Il team sapeva di dover mantenere la stessa linea dell’originale, ma al tempo stesso era necessario ricreare moltissimi aspetti affinché il gioco “fosse al passo coi tempi”. Allora è sorta la domanda: come sarebbe questo gioco, se fosse stato prodotto ai giorni nostri?
La risposta non è stata semplice. Fin dall’inizio, la progettazione ha incontrato diversi ostacoli che non si sono rivelati facili da superare. Lo studio non doveva solo reinterpretare l’aspetto generale del gioco, sbarazzandosi dell’approccio alla pixel art originale, ma doveva anche reinventare il sistema di combattimento.
Entrambe le sfide sono state impegnative.
“La pixel art richiede un grande lavoro di estrapolazione e di immaginazione dell’aspetto dei personaggi da parte del giocatore”, spiega Oymada. “Riempire questi vuoti per l’adattamento in Unreal Engine, e al tempo stesso restare coerenti con il design originale, è stato uno sforzo titanico.
“Analogamente, mantenere il carattere dei personaggi e rimuovere al contempo gli aspetti più “comici” del loro linguaggio corporeo è stato molto difficile. “Capire come conservare la personalità originale di ogni personaggio e come esprimerla attraverso i suoi movimenti è stato qualcosa che ci ha messo a dura prova.”
Neanche il sistema di combattimento poteva restare uguale.

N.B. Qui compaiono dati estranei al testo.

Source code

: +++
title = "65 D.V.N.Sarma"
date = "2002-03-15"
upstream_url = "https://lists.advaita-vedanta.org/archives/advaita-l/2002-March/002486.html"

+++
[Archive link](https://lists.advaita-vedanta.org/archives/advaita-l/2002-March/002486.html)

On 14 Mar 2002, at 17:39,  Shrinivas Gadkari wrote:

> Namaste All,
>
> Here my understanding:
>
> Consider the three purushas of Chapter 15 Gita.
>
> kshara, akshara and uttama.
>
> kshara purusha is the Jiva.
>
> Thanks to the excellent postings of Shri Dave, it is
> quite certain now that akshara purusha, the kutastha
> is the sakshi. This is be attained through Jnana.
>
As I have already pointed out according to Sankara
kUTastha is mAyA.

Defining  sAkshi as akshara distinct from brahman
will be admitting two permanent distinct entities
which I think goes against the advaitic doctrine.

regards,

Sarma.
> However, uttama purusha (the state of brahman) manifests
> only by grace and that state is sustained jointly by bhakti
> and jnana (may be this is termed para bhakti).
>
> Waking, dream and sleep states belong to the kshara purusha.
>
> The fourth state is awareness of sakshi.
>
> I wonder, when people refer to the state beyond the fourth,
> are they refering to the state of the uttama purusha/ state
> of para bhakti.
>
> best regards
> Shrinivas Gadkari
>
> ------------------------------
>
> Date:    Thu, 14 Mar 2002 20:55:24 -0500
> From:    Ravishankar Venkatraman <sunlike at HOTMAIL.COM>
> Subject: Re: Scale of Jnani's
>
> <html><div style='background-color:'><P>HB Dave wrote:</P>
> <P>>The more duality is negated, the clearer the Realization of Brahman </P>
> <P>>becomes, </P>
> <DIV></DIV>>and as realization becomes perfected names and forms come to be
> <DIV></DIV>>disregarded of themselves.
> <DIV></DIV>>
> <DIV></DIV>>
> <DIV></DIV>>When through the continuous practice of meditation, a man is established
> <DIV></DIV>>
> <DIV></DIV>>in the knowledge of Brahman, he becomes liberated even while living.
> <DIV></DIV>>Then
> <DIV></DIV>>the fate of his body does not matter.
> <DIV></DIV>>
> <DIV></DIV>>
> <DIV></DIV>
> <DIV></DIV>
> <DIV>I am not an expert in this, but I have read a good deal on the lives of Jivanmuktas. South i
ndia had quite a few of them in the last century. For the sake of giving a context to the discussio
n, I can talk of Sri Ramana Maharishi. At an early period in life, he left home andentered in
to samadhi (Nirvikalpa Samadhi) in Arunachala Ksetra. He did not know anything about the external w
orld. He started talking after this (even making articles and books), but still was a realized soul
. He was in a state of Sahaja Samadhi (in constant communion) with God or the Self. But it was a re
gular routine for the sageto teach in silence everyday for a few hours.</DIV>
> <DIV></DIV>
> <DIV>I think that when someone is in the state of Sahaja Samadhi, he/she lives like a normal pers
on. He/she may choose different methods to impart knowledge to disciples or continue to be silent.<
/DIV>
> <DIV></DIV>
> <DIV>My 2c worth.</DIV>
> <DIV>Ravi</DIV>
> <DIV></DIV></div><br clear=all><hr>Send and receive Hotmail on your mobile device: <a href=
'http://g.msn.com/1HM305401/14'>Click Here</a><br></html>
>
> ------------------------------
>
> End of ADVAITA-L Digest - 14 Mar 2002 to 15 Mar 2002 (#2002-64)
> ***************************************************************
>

Sebbene un primo prototipo, che imitava l’originale, avesse dato una “buona impressione”, presto il team “si è reso conto che quel sistema di combattimento non si adattava bene alla nuova versione.” La decisione è stata di ricominciare da zero. Il sistema finale, che aggiunge tocchi di modernità come schivate, salti e combo, è stato messo a punto grazie a numerosi test.
In confronto, il passaggio dalla visuale tradizionale dall’alto alla visuale in terza persona è stato relativamente facile. “È stato fatto per far sentire il giocatore quanto più possibile immerso nella storia.”

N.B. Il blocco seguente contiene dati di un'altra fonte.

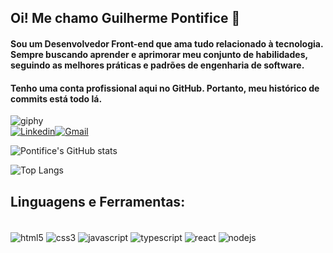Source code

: ## Oi! Me chamo Guilherme Pontifice 🤝
#### Sou um Desenvolvedor Front-end que ama tudo relacionado à tecnologia. Sempre buscando aprender e aprimorar meu conjunto de habilidades, seguindo as melhores práticas e padrões de engenharia de software. 

#### Tenho uma conta profissional aqui no GitHub. Portanto, meu histórico de commits está todo lá.
![giphy](https://github.com/guipontifice/guipontifice/assets/128933748/2b1428ba-1ee2-4452-9a21-70d2ae83b816)<br />
[![Linkedin](https://img.shields.io/badge/LinkedIn-0077B5?style=for-the-badge&logo=linkedin&logoColor=white)](https://www.linkedin.com/in/guilhermepontifice/)[![Gmail](https://img.shields.io/badge/Gmail-D14836?style=for-the-badge&logo=gmail&logoColor=white)](guilhermepontifice.gp@gmail.com)






![Pontifice's GitHub stats](https://github-readme-stats.vercel.app/api?username=guipontifice&show_icons=true&theme=onedark) 

![Top Langs](https://github-readme-stats.vercel.app/api/top-langs/?username=anuraghazra&hide_progress=false)

## Linguagens e Ferramentas:
<div style="display: inline_block"><br />
<img align="center" alt="html5" src="https://img.shields.io/badge/HTML5-E34F26?style=for-the-badge&logo=html5&logoColor=white">
<img align="center" alt="css3" src="https://img.shields.io/badge/CSS3-1572B6?style=for-the-badge&logo=css3&logoColor=white">
<img align="center" alt="javascript" src="https://img.shields.io/badge/JavaScript-F7DF1E?style=for-the-badge&logo=javascript&logoColor=black">
<img align="center" alt="typescript" src="https://img.shields.io/badge/TypeScript-007ACC?style=for-the-badge&logo=typescript&logoColor=white">
<img align="center" alt="react" src="https://img.shields.io/badge/React-20232A?style=for-the-badge&logo=react&logoColor=61DAFB">
<img align="center" alt="nodejs" src="https://img.shields.io/badge/Node.js-43853D?style=for-the-badge&logo=node.js&logoColor=white">
</div>
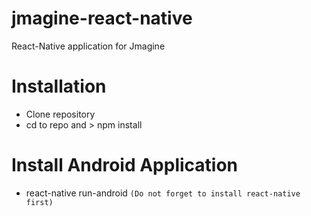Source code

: # jmagine-react-native
React-Native application for Jmagine
# Installation
- Clone repository
- cd to repo and > npm install
# Install Android Application
- react-native run-android `(Do not forget to install react-native first)`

Quando il cambiamento è tradizione
Ma il cambiamento non è una novità per Seiken Densetsu. In realtà, è una sua tradizione. Oymada, il creatore del franchise Koichi Ishii, era “sempre propenso a provare cose nuove” in ogni capitolo della serie. Un nuovo sguardo a una famosa leggenda.
Con questa filosofia in mente, il ritorno di Mana sotto nuove vesti non fa che rispettare quella tradizione. E da quello che ho visto finora, è una storia che vale la pena rivivere grazie agli abbellimenti messi in atto. Anche se la vivete per la prima volta.